## Task instructions
Which of the lines below include "made"? Each one should be copied out.

## Recorded data
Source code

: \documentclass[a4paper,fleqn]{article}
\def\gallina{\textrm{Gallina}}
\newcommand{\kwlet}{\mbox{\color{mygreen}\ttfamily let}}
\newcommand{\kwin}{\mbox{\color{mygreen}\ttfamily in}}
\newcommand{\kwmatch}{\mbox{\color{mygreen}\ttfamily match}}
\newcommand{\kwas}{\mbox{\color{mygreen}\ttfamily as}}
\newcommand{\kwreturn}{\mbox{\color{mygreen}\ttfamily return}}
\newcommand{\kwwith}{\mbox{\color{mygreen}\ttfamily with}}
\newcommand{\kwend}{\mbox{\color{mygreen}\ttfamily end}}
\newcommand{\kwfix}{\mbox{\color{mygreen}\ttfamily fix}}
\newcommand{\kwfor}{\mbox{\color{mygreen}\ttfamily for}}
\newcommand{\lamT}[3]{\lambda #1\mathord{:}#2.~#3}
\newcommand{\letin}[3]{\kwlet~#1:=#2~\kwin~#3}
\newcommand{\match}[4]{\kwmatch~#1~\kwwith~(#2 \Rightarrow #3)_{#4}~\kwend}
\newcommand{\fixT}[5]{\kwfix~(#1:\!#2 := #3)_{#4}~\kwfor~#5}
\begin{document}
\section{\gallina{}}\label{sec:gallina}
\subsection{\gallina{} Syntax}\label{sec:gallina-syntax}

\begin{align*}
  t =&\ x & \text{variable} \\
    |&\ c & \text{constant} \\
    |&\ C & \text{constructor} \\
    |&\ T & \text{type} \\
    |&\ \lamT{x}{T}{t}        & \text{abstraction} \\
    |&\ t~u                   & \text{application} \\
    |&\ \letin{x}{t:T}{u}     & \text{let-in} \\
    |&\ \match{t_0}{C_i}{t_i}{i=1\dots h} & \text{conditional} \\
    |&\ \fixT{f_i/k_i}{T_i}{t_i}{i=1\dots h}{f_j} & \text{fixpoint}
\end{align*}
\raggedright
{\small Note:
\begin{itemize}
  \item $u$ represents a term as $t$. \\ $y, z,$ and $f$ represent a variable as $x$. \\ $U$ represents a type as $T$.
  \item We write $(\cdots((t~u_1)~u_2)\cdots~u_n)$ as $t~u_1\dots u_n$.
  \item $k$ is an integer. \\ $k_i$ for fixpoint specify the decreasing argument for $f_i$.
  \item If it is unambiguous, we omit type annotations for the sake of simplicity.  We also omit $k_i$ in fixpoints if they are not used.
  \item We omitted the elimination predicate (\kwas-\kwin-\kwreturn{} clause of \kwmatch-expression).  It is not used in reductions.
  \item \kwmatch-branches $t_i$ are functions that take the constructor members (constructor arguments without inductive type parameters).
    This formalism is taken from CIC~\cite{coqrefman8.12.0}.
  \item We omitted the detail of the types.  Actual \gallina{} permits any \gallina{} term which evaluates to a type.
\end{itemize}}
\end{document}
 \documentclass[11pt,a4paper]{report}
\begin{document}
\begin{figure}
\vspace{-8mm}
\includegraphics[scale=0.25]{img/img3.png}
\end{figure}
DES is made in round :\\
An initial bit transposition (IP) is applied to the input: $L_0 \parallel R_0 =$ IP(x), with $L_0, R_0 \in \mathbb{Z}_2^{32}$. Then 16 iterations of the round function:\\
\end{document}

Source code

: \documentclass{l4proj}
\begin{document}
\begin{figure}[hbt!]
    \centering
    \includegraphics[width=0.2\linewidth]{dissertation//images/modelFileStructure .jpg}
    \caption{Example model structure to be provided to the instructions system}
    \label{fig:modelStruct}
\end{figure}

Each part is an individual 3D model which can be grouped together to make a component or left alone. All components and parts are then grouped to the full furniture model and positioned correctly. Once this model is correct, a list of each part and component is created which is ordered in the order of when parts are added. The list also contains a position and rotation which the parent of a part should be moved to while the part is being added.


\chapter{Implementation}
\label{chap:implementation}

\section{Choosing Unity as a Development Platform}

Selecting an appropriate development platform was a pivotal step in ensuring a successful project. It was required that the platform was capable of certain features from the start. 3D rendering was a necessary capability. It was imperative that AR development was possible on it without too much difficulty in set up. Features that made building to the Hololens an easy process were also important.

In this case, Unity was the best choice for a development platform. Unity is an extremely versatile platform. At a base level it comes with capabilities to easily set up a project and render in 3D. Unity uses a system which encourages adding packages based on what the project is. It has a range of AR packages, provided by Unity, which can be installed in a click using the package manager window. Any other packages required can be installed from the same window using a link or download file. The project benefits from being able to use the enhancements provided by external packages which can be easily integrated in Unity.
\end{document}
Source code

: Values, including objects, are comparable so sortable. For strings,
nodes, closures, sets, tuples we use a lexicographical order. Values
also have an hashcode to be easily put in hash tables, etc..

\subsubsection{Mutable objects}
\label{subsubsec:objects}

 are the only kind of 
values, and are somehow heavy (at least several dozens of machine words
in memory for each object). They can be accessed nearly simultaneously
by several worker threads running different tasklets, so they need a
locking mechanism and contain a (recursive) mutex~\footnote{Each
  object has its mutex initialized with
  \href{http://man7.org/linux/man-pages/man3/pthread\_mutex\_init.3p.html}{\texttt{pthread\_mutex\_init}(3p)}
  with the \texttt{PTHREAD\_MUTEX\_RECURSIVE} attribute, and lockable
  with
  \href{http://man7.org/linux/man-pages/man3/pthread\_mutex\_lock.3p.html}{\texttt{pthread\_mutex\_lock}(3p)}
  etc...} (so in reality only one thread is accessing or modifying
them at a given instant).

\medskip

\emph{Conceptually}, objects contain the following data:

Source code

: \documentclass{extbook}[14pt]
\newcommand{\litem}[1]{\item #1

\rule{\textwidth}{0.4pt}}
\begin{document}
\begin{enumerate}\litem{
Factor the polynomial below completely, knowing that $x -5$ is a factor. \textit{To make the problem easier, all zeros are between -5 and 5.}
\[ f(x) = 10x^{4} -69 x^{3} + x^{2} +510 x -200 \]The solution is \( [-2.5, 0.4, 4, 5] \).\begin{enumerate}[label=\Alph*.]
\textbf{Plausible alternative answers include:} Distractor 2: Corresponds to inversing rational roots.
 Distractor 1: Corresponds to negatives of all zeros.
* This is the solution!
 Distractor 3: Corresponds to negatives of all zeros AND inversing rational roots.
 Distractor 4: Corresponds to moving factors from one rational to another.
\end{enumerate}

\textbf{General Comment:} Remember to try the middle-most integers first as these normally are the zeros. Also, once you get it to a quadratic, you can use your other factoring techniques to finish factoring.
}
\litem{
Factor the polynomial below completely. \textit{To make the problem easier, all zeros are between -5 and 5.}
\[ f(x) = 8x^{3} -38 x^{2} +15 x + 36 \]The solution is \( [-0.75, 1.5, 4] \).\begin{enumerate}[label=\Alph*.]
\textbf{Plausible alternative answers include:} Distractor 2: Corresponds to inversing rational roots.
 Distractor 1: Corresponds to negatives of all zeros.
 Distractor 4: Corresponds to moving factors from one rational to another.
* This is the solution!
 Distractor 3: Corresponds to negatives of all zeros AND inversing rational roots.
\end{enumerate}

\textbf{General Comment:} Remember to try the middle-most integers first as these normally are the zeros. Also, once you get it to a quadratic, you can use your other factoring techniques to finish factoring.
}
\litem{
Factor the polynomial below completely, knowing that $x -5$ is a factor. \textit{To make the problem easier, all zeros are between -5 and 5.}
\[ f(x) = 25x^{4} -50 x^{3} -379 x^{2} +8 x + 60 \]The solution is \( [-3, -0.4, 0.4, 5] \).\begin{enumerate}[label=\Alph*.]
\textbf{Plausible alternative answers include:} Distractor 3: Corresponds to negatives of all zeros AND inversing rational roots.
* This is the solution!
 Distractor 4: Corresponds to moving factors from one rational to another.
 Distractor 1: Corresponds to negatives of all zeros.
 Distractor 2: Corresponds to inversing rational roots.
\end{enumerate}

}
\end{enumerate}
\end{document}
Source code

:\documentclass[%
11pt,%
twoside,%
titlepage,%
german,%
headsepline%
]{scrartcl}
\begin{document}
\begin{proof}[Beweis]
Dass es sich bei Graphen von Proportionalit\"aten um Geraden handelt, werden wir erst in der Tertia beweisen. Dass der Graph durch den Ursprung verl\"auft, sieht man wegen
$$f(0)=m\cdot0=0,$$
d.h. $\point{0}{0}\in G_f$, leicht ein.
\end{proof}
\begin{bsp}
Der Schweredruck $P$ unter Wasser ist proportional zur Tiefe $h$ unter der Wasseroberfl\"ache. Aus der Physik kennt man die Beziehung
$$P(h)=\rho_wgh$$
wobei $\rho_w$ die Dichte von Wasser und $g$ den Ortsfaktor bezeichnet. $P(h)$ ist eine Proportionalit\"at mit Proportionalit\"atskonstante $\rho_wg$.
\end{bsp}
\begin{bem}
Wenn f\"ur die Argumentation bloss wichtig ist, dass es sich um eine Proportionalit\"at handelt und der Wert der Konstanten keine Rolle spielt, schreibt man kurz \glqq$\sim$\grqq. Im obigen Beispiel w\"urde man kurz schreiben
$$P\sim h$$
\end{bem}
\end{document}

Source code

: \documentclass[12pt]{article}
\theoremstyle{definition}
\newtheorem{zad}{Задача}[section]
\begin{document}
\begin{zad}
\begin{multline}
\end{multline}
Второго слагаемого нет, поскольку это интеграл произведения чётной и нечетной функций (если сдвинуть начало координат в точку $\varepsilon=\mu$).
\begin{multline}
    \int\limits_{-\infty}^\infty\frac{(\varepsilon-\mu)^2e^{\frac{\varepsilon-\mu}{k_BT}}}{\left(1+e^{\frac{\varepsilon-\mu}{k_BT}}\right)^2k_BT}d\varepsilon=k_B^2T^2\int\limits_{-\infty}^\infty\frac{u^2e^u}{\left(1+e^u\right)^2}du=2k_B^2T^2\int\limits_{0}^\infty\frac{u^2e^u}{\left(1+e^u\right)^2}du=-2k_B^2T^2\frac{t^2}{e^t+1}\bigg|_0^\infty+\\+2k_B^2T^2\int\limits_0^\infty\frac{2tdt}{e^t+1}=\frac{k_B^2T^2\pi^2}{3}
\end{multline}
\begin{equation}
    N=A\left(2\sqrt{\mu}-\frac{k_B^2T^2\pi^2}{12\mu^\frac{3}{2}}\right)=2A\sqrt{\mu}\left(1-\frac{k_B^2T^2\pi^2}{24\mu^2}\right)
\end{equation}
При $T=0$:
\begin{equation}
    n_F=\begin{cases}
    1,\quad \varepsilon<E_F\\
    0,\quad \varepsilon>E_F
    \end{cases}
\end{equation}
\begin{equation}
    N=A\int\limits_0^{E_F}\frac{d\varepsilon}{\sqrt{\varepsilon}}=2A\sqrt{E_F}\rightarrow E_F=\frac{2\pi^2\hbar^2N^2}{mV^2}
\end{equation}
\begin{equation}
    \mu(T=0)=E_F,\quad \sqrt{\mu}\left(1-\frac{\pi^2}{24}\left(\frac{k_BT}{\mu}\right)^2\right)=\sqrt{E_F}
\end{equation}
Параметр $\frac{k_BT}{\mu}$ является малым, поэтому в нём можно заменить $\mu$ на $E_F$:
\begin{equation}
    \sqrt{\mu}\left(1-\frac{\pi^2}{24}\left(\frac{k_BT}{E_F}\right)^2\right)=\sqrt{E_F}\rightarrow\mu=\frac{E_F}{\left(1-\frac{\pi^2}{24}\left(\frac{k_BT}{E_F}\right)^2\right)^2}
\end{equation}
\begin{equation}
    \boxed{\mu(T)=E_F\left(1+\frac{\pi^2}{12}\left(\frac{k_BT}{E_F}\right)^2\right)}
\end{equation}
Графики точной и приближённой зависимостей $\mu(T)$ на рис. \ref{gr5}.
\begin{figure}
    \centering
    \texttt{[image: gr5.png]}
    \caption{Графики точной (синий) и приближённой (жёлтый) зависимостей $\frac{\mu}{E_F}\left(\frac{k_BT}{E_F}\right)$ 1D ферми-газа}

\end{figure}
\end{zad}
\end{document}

## Output
DES is made in round :\\
Selecting an appropriate development platform was a pivotal step in ensuring a successful project. It was required that the platform was capable of certain features from the start. 3D rendering was a necessary capability. It was imperative that AR development was possible on it without too much difficulty in set up. Features that made building to the Hololens an easy process were also important.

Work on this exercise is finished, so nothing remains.